Below this line is the material. Write out only its lines from the one containing "Pyydetty resurssi oli" through the one containing "https://terokarvinen.com/linux-palvelimet/", both kept, exactly.
=======
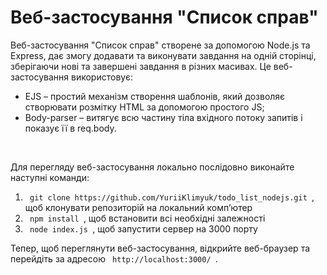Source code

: <h1> Веб-застосування "Список справ"</h1>

<p> Веб-застосування "Список справ" створене за допомогою Node.js та Express, дає змогу додавати та виконувати завдання на одній сторінці, зберігаючи нові та завершені завдання в різних масивах. Це веб-застосування використовує: </p>

<ul>
<li> EJS – простий механізм створення шаблонів, який дозволяє створювати розмітку HTML за допомогою простого JS; </li>

<li> Body-parser – витягує всю частину тіла вхідного потоку запитів і показує її в req.body. </li>
</ul>

<br>

<p> Для перегляду веб-застосування локально послідовно виконайте наступні команди: </p>

<ol>

<li> <code> git clone https://github.com/YuriiKlimyuk/todo_list_nodejs.git </code>, щоб клонувати репозиторій на локальний комп’ютер</li>

<li> <code> npm install </code>, щоб встановити всі необхідні залежності </li>

<li> <code> node index.js </code>, щоб запустити сервер на 3000 порту </li>
</ol>
<p> Тепер, щоб переглянути веб-застосування, відкрийте веб-браузер та перейдіть за адресою <code> http://localhost:3000/ </code>.
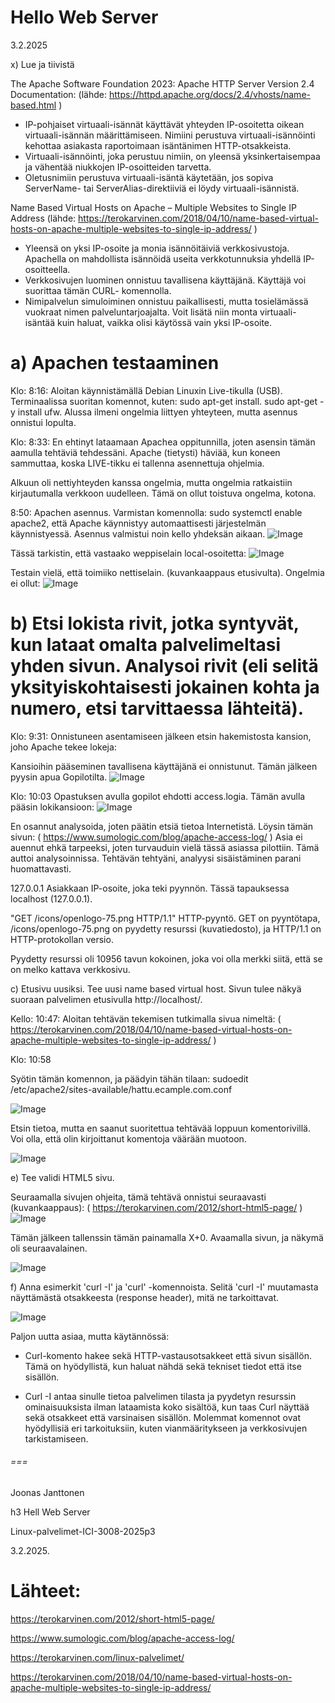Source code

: Hello Web Server
===
3.2.2025

x) Lue ja tiivistä

The Apache Software Foundation 2023: Apache HTTP Server Version 2.4 Documentation: (lähde: https://httpd.apache.org/docs/2.4/vhosts/name-based.html )
- IP-pohjaiset virtuaali-isännät käyttävät yhteyden IP-osoitetta oikean virtuaali-isännän määrittämiseen. Nimiini perustuva virtuaali-isännöinti kehottaa asiakasta raportoimaan
  isäntänimen HTTP-otsakkeista.
- Virtuaali-isännöinti, joka perustuu nimiin, on yleensä yksinkertaisempaa ja vähentää niukkojen IP-osoitteiden tarvetta.
- Oletusnimiin perustuva virtuaali-isäntä käytetään, jos sopiva ServerName- tai ServerAlias-direktiiviä ei löydy virtuaali-isännistä.

Name Based Virtual Hosts on Apache – Multiple Websites to Single IP Address (lähde: https://terokarvinen.com/2018/04/10/name-based-virtual-hosts-on-apache-multiple-websites-to-single-ip-address/ )

- Yleensä on yksi IP-osoite ja monia isännöitäiviä verkkosivustoja. Apachella on mahdollista isännöidä useita verkkotunnuksia yhdellä IP-osoitteella.
- Verkkosivujen luominen onnistuu tavallisena käyttäjänä. Käyttäjä voi suorittaa tämän CURL- komennolla.
- Nimipalvelun simuloiminen onnistuu paikallisesti, mutta tosielämässä vuokraat nimen palveluntarjoajalta. Voit lisätä niin monta virtuaali-isäntää kuin haluat, vaikka olisi käytössä vain yksi IP-osoite.


a) Apachen testaaminen
===
Klo: 8:16: Aloitan käynnistämällä Debian Linuxin Live-tikulla (USB). Terminaalissa suoritan komennot, kuten: sudo apt-get install. sudo apt-get -y install ufw. Alussa ilmeni ongelmia liittyen yhteyteen, mutta asennus onnistui lopulta.

Klo: 8:33: En ehtinyt lataamaan Apachea oppitunnilla, joten asensin tämän aamulla tehtäviä tehdessäni. Apache (tietysti) häviää, kun koneen sammuttaa, koska LIVE-tikku ei tallenna asennettuja ohjelmia. 

Alkuun oli nettiyhteyden kanssa ongelmia, mutta ongelmia ratkaistiin kirjautumalla verkkoon uudelleen. Tämä on ollut toistuva ongelma, kotona.

8:50: Apachen asennus. 
Varmistan komennolla: sudo systemctl enable apache2, että Apache käynnistyy automaattisesti järjestelmän käynnistyessä. Asennus valmistui noin kello yhdeksän aikaan.
![Image](https://github.com/user-attachments/assets/573e2bcc-c4c4-4e22-9875-e52ad4d4e5fe)

Tässä tarkistin, että vastaako weppiselain local-osoitetta:
![Image](https://github.com/user-attachments/assets/b5ef8fd7-8d44-414a-840e-8dfe46b08ef0)

Testain vielä, että toimiiko nettiselain. (kuvankaappaus etusivulta). Ongelmia ei ollut: 
![Image](https://github.com/user-attachments/assets/81ef0cba-e95a-433e-bc9a-1a901ac4f4be)


b) Etsi lokista rivit, jotka syntyvät, kun lataat omalta palvelimeltasi yhden sivun. Analysoi rivit 
(eli selitä yksityiskohtaisesti jokainen kohta ja numero, etsi tarvittaessa lähteitä).
===
Klo: 9:31:
Onnistuneen asentamiseen jälkeen etsin hakemistosta kansion, joho Apache tekee lokeja:

Kansioihin pääseminen tavallisena käyttäjänä ei onnistunut. Tämän jälkeen pyysin apua Gopilotilta.
![Image](https://github.com/user-attachments/assets/761e82ed-7d2b-46fc-a1dd-a23702479b1f)

Klo: 10:03 Opastuksen avulla gopilot ehdotti access.logia. Tämän avulla pääsin lokikansioon: 
![Image](https://github.com/user-attachments/assets/730236ae-3ebe-45dc-88fc-487082db251a)

En osannut analysoida, joten päätin etsiä tietoa Internetistä. Löysin tämän sivun: ( https://www.sumologic.com/blog/apache-access-log/ )
Asia ei auennut ehkä tarpeeksi, joten turvauduin vielä tässä asiassa pilottiin. Tämä auttoi analysoinnissa. Tehtävän tehtyäni, analyysi sisäistäminen parani huomattavasti.

127.0.0.1	Asiakkaan IP-osoite, joka teki pyynnön. Tässä tapauksessa localhost (127.0.0.1).

"GET /icons/openlogo-75.png HTTP/1.1"	HTTP-pyyntö. GET on pyyntötapa, /icons/openlogo-75.png on pyydetty resurssi (kuvatiedosto), ja HTTP/1.1 on HTTP-protokollan versio.

Pyydetty resurssi oli 10956 tavun kokoinen, joka voi olla merkki siitä, että se on melko kattava verkkosivu.



c) Etusivu uusiksi. Tee uusi name based virtual host. Sivun tulee näkyä suoraan palvelimen etusivulla http://localhost/.

Kello: 10:47: Aloitan tehtävän tekemisen tutkimalla sivua nimeltä: ( https://terokarvinen.com/2018/04/10/name-based-virtual-hosts-on-apache-multiple-websites-to-single-ip-address/ )

Klo: 10:58 

Syötin tämän komennon, ja päädyin tähän tilaan:  sudoedit /etc/apache2/sites-available/hattu.ecample.com.conf

![Image](https://github.com/user-attachments/assets/dd2c8313-78ca-4a07-8686-6726ebb62aad)

Etsin tietoa, mutta en saanut suoritettua tehtävää loppuun komentorivillä. Voi olla, että olin kirjoittanut komentoja väärään muotoon.

![Image](https://github.com/user-attachments/assets/3eca5386-5729-4d4f-9f2f-c7ca6994d0e4)

e) Tee validi HTML5 sivu.

Seuraamalla sivujen ohjeita, tämä tehtävä onnistui seuraavasti (kuvankaappaus): ( https://terokarvinen.com/2012/short-html5-page/ )
![Image](https://github.com/user-attachments/assets/62da3285-dc51-416f-9ade-af415e0df35f)

Tämän jälkeen tallenssin tämän painamalla X+0. Avaamalla sivun, ja näkymä oli seuraavalainen. 

![Image](https://github.com/user-attachments/assets/8c014cd1-bbaa-4ed6-8db0-16a6ee15dd97)

f) Anna esimerkit 'curl -I' ja 'curl' -komennoista. Selitä 'curl -I' muutamasta näyttämästä otsakkeesta (response header), mitä ne tarkoittavat.


![Image](https://github.com/user-attachments/assets/9b2609bc-7e9d-4f49-b533-a5a6bac4ae03)

Paljon uutta asiaa, mutta käytännössä:

- Curl-komento hakee sekä HTTP-vastausotsakkeet että sivun sisällön. Tämä on hyödyllistä, kun haluat nähdä sekä tekniset tiedot että itse sisällön.

- Curl -I antaa sinulle tietoa palvelimen tilasta ja pyydetyn resurssin ominaisuuksista ilman lataamista koko sisältöä, kun taas Curl näyttää sekä otsakkeet että varsinaisen sisällön. Molemmat komennot ovat hyödyllisiä eri tarkoituksiin, kuten vianmääritykseen ja verkkosivujen tarkistamiseen.


###### ===
Joonas Janttonen

h3 Hell Web Server

Linux-palvelimet-ICI-3008-2025p3

3.2.2025.

Lähteet:
===

https://terokarvinen.com/2012/short-html5-page/

https://www.sumologic.com/blog/apache-access-log/

https://terokarvinen.com/linux-palvelimet/

https://terokarvinen.com/2018/04/10/name-based-virtual-hosts-on-apache-multiple-websites-to-single-ip-address/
=======
** Exercise response **
Pyydetty resurssi oli 10956 tavun kokoinen, joka voi olla merkki siitä, että se on melko kattava verkkosivu.



c) Etusivu uusiksi. Tee uusi name based virtual host. Sivun tulee näkyä suoraan palvelimen etusivulla http://localhost/.

Kello: 10:47: Aloitan tehtävän tekemisen tutkimalla sivua nimeltä: ( https://terokarvinen.com/2018/04/10/name-based-virtual-hosts-on-apache-multiple-websites-to-single-ip-address/ )

Klo: 10:58 

Syötin tämän komennon, ja päädyin tähän tilaan:  sudoedit /etc/apache2/sites-available/hattu.ecample.com.conf

![Image](https://github.com/user-attachments/assets/dd2c8313-78ca-4a07-8686-6726ebb62aad)

Etsin tietoa, mutta en saanut suoritettua tehtävää loppuun komentorivillä. Voi olla, että olin kirjoittanut komentoja väärään muotoon.

![Image](https://github.com/user-attachments/assets/3eca5386-5729-4d4f-9f2f-c7ca6994d0e4)

e) Tee validi HTML5 sivu.

Seuraamalla sivujen ohjeita, tämä tehtävä onnistui seuraavasti (kuvankaappaus): ( https://terokarvinen.com/2012/short-html5-page/ )
![Image](https://github.com/user-attachments/assets/62da3285-dc51-416f-9ade-af415e0df35f)

Tämän jälkeen tallenssin tämän painamalla X+0. Avaamalla sivun, ja näkymä oli seuraavalainen. 

![Image](https://github.com/user-attachments/assets/8c014cd1-bbaa-4ed6-8db0-16a6ee15dd97)

f) Anna esimerkit 'curl -I' ja 'curl' -komennoista. Selitä 'curl -I' muutamasta näyttämästä otsakkeesta (response header), mitä ne tarkoittavat.


![Image](https://github.com/user-attachments/assets/9b2609bc-7e9d-4f49-b533-a5a6bac4ae03)

Paljon uutta asiaa, mutta käytännössä:

- Curl-komento hakee sekä HTTP-vastausotsakkeet että sivun sisällön. Tämä on hyödyllistä, kun haluat nähdä sekä tekniset tiedot että itse sisällön.

- Curl -I antaa sinulle tietoa palvelimen tilasta ja pyydetyn resurssin ominaisuuksista ilman lataamista koko sisältöä, kun taas Curl näyttää sekä otsakkeet että varsinaisen sisällön. Molemmat komennot ovat hyödyllisiä eri tarkoituksiin, kuten vianmääritykseen ja verkkosivujen tarkistamiseen.


###### ===
Joonas Janttonen

h3 Hell Web Server

Linux-palvelimet-ICI-3008-2025p3

3.2.2025.

Lähteet:
===

https://terokarvinen.com/2012/short-html5-page/

https://www.sumologic.com/blog/apache-access-log/

https://terokarvinen.com/linux-palvelimet/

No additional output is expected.